This has been such a prevalent issue over the last couple years, both in a national scale but also a local scale. There was a scandal in my own home church and larger denomination. There’s the ongoing Catholic church scandal.
Lately, it seems like it has intensified. It feels like I’m reading a new story every week, and it’s not just churches. The military has issues. Boarding schools are in the spotlight. And don’t even get me started on Josh Duggar / Bill Gothard.
Sexual assault is everywhere. It’s a sick, sad truth. It makes victim of young and old, male and female, rich and poor, drunk and sober. But there is a pattern, at least as far as I have seen, and it is disturbing.
We insist on settling things in house, and, even worse, as Christians, we use the Bible as an excuse to do so.
Last week, one of my readers came forward with a story of being sexually assaulted by an assistant pastor. She told a pastor, because that’s what good Christian girls are told to do. The pastor confronted the accused, and he denied it… because, guilty or not, that’s what accused people do.
She told three more pastors, and, in keeping with the “Biblical Model for Church Discipline and Confrontation” each of those three pastors approached the accused. In keeping with the “Human Desire to Save My Skin and Not Admit Wrongdoing” he denied.
Now, in the interest of “Discovering Truth” she, the victim, has to meet with her pastor (a man), her attacker (a man), and his pastor (a man). In this ‘completely unbiased meeting’ two pastors will listen as a laywoman in the church accuses a fellow pastor of sexual assault. She will in turn listen as he denies the accusations, and likely blames her for initiating contact, because that seems to be the thing to do.

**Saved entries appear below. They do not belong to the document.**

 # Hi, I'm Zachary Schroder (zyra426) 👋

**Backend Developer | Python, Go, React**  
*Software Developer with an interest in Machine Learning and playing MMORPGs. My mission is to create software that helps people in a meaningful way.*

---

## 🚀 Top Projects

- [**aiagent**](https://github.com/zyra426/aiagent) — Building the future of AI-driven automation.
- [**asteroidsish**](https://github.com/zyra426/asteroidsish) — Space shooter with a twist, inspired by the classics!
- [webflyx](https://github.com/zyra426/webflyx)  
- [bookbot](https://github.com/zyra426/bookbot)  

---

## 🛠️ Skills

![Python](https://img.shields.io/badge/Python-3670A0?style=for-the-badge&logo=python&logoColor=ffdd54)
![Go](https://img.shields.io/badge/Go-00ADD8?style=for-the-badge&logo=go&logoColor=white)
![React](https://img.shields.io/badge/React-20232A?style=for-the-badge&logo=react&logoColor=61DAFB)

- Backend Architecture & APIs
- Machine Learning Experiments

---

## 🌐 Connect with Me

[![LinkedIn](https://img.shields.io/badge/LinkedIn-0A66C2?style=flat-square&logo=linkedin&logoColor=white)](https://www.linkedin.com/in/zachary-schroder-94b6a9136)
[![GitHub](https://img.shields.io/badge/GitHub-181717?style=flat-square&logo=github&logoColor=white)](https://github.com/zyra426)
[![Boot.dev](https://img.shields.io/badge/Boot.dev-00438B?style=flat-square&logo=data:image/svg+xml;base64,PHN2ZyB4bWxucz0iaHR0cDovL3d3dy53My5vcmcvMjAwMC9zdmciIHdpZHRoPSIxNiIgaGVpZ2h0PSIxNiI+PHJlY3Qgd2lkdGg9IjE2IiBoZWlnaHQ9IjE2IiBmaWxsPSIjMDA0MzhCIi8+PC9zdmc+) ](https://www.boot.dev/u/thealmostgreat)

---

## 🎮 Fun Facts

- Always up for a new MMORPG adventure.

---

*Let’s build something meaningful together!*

This is the narrative for many stories. A woman is assaulted by a man in the church and she has been taught by the church that you handle these sorts of things ‘in house.’ So, in trying to do what she believes is right, she goes to a leader in her church.

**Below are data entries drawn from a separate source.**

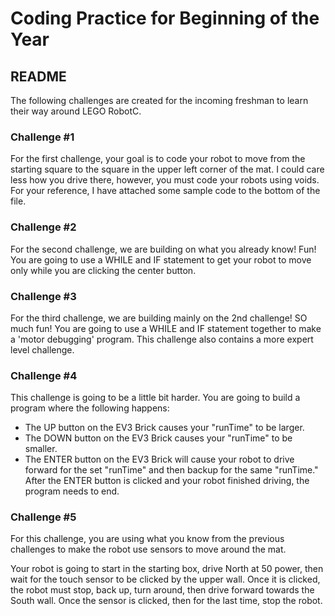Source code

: # Coding Practice for Beginning of the Year
## README

The following challenges are created for the incoming freshman to learn their way around LEGO RobotC.

### Challenge #1

For the first challenge, your goal is to code your robot to move from the starting square to the square in the upper left corner of the mat. I could care less how you drive there, however, you must code your robots using voids. For your reference, I have attached some sample code to the bottom of the file.

### Challenge #2

For the second challenge, we are building on what you already know! Fun! You are going to use a WHILE and IF statement to get your robot to move only while you are clicking the center button.

### Challenge #3

For the third challenge, we are building mainly on the 2nd challenge! SO much fun! You are going to use a WHILE and IF statement together to make a 'motor debugging' program. This challenge also contains a more expert level challenge.

### Challenge #4

This challenge is going to be a little bit harder. You are going to build a program where the following happens:

 - The UP button on the EV3 Brick causes your "runTime" to be larger.
 - The DOWN button on the EV3 Brick causes your "runTime" to be smaller.
 - The ENTER button on the EV3 Brick will cause your robot to drive forward for the set "runTime" and then backup for the same "runTime." After the ENTER button is clicked and your robot finished driving, the program needs to end.

### Challenge #5

For this challenge, you are using what you know from the previous challenges to make the robot use sensors to move around the mat.

Your robot is going to start in the starting box, drive North at 50 power, then wait for the touch sensor to be clicked by the upper wall. Once it is clicked, the robot must stop, back up, turn around, then drive forward towards the South wall. Once the sensor is clicked, then for the last time, stop the robot.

That leader then confronts the accused. Soon, a meeting is called where the victim and the attacker have to sit with each other and recount their version of events. The leaders then determine the appropriate course of action based on what they believe to be true. The “secular justice system” is rarely involved.
To be fair, I think the intent behind these actions are good. We want the truth and want to make sure that good men aren’t falsely accused. I understand that. However, when we insist on keeping such allegations within ‘these four walls’, we fail to realize two very key things.

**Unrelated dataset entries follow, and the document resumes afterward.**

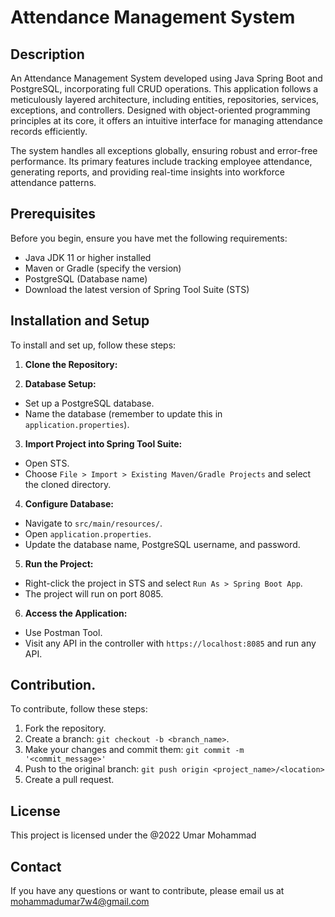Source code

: # Attendance Management System

## Description
An Attendance Management System developed using Java Spring Boot and PostgreSQL, incorporating full CRUD operations. This application follows a meticulously layered architecture, including entities, repositories, services, exceptions, and controllers. Designed with object-oriented programming principles at its core, it offers an intuitive interface for managing attendance records efficiently. 

The system handles all exceptions globally, ensuring robust and error-free performance. Its primary features include tracking employee attendance, generating reports, and providing real-time insights into workforce attendance patterns.

## Prerequisites
Before you begin, ensure you have met the following requirements:
- Java JDK 11 or higher installed
- Maven or Gradle (specify the version)
- PostgreSQL (Database name)
- Download the latest version of Spring Tool Suite (STS)

## Installation and Setup
To install and set up, follow these steps:

1. **Clone the Repository:**

2. **Database Setup:**
- Set up a PostgreSQL database.
- Name the database (remember to update this in `application.properties`).

3. **Import Project into Spring Tool Suite:**
- Open STS.
- Choose `File > Import > Existing Maven/Gradle Projects` and select the cloned directory.

4. **Configure Database:**
- Navigate to `src/main/resources/`.
- Open `application.properties`.
- Update the database name, PostgreSQL username, and password.

5. **Run the Project:**
- Right-click the project in STS and select `Run As > Spring Boot App`.
- The project will run on port 8085.

6. **Access the Application:**
- Use Postman Tool.
- Visit any API in the controller with `https://localhost:8085` and run any API.

## Contribution.
To contribute, follow these steps:
1. Fork the repository.
2. Create a branch: `git checkout -b <branch_name>`.
3. Make your changes and commit them: `git commit -m '<commit_message>'`
4. Push to the original branch: `git push origin <project_name>/<location>`
5. Create a pull request.

## License
This project is licensed under the @2022 Umar Mohammad 

## Contact
If you have any questions or want to contribute, please email us at mohammadumar7w4@gmail.com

We are Christians and citizens.
Yes, we are Christians, and our primary identity is that of being in Christ. However, we are also citizens of the countries where we reside. We are members, not citizens, of our churches. Churches, ministries, camps, whatever they are, in the name of God, are not independent states. As citizens, we are protected by and subject to the laws of the countries in which we reside. Your membership in a church does not exempt you from the government. Which leads to:
2. Sin is not equal to crime
The passage often cited for church discipline and the idea of Biblical confrontation is Matthew 18:15-19. In this passage, Jesus is offering instruction for what to do when a brother (or sister) in Christ is living in sin. The first confrontation is to be one-on-one, and then it escalates from there. The purpose of this process is to restore the offender to fellowship within the church.
I’d like to suggest that this is not a passage dealing with criminals within the church. Sexual immorality is, of course, considered sinful by Biblical standards. If a man and woman are living together out of wedlock, that is not a crime by society’s standards, but it is a sin within the church. Sexual assault is different; it is illegal by governmental standards. Immorality (a sin) and assault are two different things.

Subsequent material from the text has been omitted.